There are eight other new plaques being prepared for the ROCK & ROLL HALL OF FAME, including one for a woman who’s never played a concert in the U.S. and one for a man who celebrated his 90th birthday this past weekend with his billionth and billionth-and-first US concerts, and a handful of plaques *not* being prepared that make me want to cancel a few hundred of my fellow voters, as is the case every year. But if you had put those exact five boldface names on your ballot (which you couldn’t since two of them weren’t actually on it) and mailed it to the Rock & Roll Hall of Fame Foundation, you could walk away from the post office knowing you’d just voted for one of the most entertaining and worthy classes in Rock Hall history.
SUPA DUPA FLY. “I’LL BE AROUND.” FAITH. The BACK TO SCHOOL JAM. “SWEET THING.” For all the Hall’s well-chronicled mistakes, oversights and WTFs over the years, that sounds like a concert/party/institution I’d want to fly the flag for. Put all that in a room in your museum and I’ll spend my entire weekend there. Bring on (bring back?) the free-for-all induction night all-star jam, no TV cameras please. Get ur freak on.
But what I really want to use this space for today is to defend one of the weirdest and most indefensible choices the Hall has ever made—reserving one of its precious few awards for “Musical Excellence” for a man who’s never played or written a note of music you’ve ever heard but who did write the words “Marconi plays the mamba” and “Mars ain’t the kind of place to raise your kids... And there’s no one there to raise them if you did.” The Hall has an abysmal record of recognizing women for musical excellence, and while it’s been working to fix its gender issues in other areas, it keeps coming up weirdly short on this one. Including Chaka Khan this year, the Hall has recognized two women, ever, for that. It has never recognized CAROL KAYE, DIONNE WARWICK or SHEILA E for their virtuosity, but it has now recognized the man who wrote the words to “CROCODILE ROCK.”
But here’s the thing about BERNIE TAUPIN—those strange and awkward words, some of which sound like he’s writing in an unfamiliar language, tend to sound amazing coming out of ELTON JOHN’s mouth, and Elton John is almost pathologically incapable of writing a good song without them (seriously, check out John’s non-Taupin oeuvre one day when you’re bored). Which means, ironically, that one of rock’s most notoriously awful lyricists is also one of its... “best” would be a strange word to use here... but let’s just say Missy Elliott and future Hall of Famers OUTKAST have nothing on Bernie Taupin when it comes to “weird” and Elton John wouldn’t have come anywhere near the pop charts, never mind the Rock Hall of Fame, without him. And every once in a while he comes up with something genuinely beautiful like “Oh it's ten below zero / And we’re about / To abandon / Our plans for the day.” He was a terrible choice this year and if they need someone to write his plaque, I’ll volunteer in a heartbeat.

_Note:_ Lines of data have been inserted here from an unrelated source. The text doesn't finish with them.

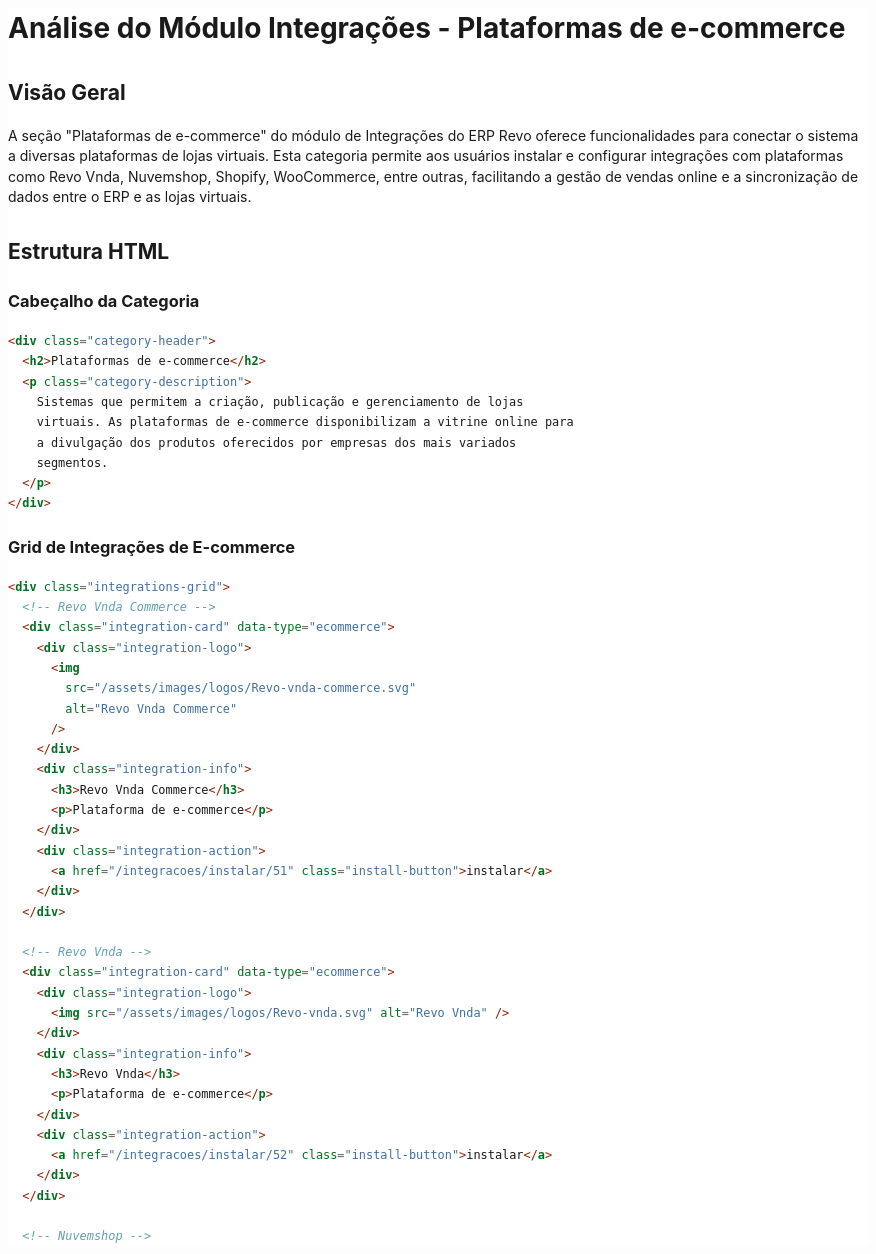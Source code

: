 # Análise do Módulo Integrações - Plataformas de e-commerce

## Visão Geral

A seção "Plataformas de e-commerce" do módulo de Integrações do ERP Revo oferece funcionalidades para conectar o sistema a diversas plataformas de lojas virtuais. Esta categoria permite aos usuários instalar e configurar integrações com plataformas como Revo Vnda, Nuvemshop, Shopify, WooCommerce, entre outras, facilitando a gestão de vendas online e a sincronização de dados entre o ERP e as lojas virtuais.

## Estrutura HTML

### Cabeçalho da Categoria

```html
<div class="category-header">
  <h2>Plataformas de e-commerce</h2>
  <p class="category-description">
    Sistemas que permitem a criação, publicação e gerenciamento de lojas
    virtuais. As plataformas de e-commerce disponibilizam a vitrine online para
    a divulgação dos produtos oferecidos por empresas dos mais variados
    segmentos.
  </p>
</div>
```

### Grid de Integrações de E-commerce

```html
<div class="integrations-grid">
  <!-- Revo Vnda Commerce -->
  <div class="integration-card" data-type="ecommerce">
    <div class="integration-logo">
      <img
        src="/assets/images/logos/Revo-vnda-commerce.svg"
        alt="Revo Vnda Commerce"
      />
    </div>
    <div class="integration-info">
      <h3>Revo Vnda Commerce</h3>
      <p>Plataforma de e-commerce</p>
    </div>
    <div class="integration-action">
      <a href="/integracoes/instalar/51" class="install-button">instalar</a>
    </div>
  </div>

  <!-- Revo Vnda -->
  <div class="integration-card" data-type="ecommerce">
    <div class="integration-logo">
      <img src="/assets/images/logos/Revo-vnda.svg" alt="Revo Vnda" />
    </div>
    <div class="integration-info">
      <h3>Revo Vnda</h3>
      <p>Plataforma de e-commerce</p>
    </div>
    <div class="integration-action">
      <a href="/integracoes/instalar/52" class="install-button">instalar</a>
    </div>
  </div>

  <!-- Nuvemshop -->
```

Shoutout also SHERYL CROW, AL KOOPER, LINK WRAY, DON CORNELIUS... And RAGE AGAINST THE MACHINE, who, like Chaka Khan and the Spinners, had been nominated numerous times by the Hall’s nominating committee and rejected numerous times by its 1,200-ish voters. The voters finally said yes to Rage and the Spinners and one of the small insider committees that chooses the specialty honors added Khan to the mix (“We monitor the performers vote and we do watch to see if there’s anything we need to balance,” Hall chair JOHN SYKES told Billboard Wednesday in one of the clearest explanations the Hall has ever made of this part of the process.) Next year, please: The SHANGRI-LAS.
The inductions happen Nov. 3 at BARCLAYS CENTER in Brooklyn.
Etc Etc Etc
BYTEDANCE kills the free version of RESSO, its streaming service for India, Indonesia and Brazil, three of the world’s six biggest countries by population. Forcing users to subscribe “is likely to alienate a significant number of listeners” in those countries, Bloomberg reports, but appears to be part of a wider tech trend toward reducing free services and emphasizing profitability. Will more music services follow?... Judge to jury which began deliberating Wednesday afternoon in the ED SHEERAN / “LET’S GET IT ON” plagiarism case: “Independent creation is a complete defense, no matter how similar that song is"... San Francisco’s public library is partnering with AMOEBA on a BAY BEATS, a music streaming platform for local Bay Area artists, following in the footsteps of libraries in New Orleans, Nashbille and elsewhere.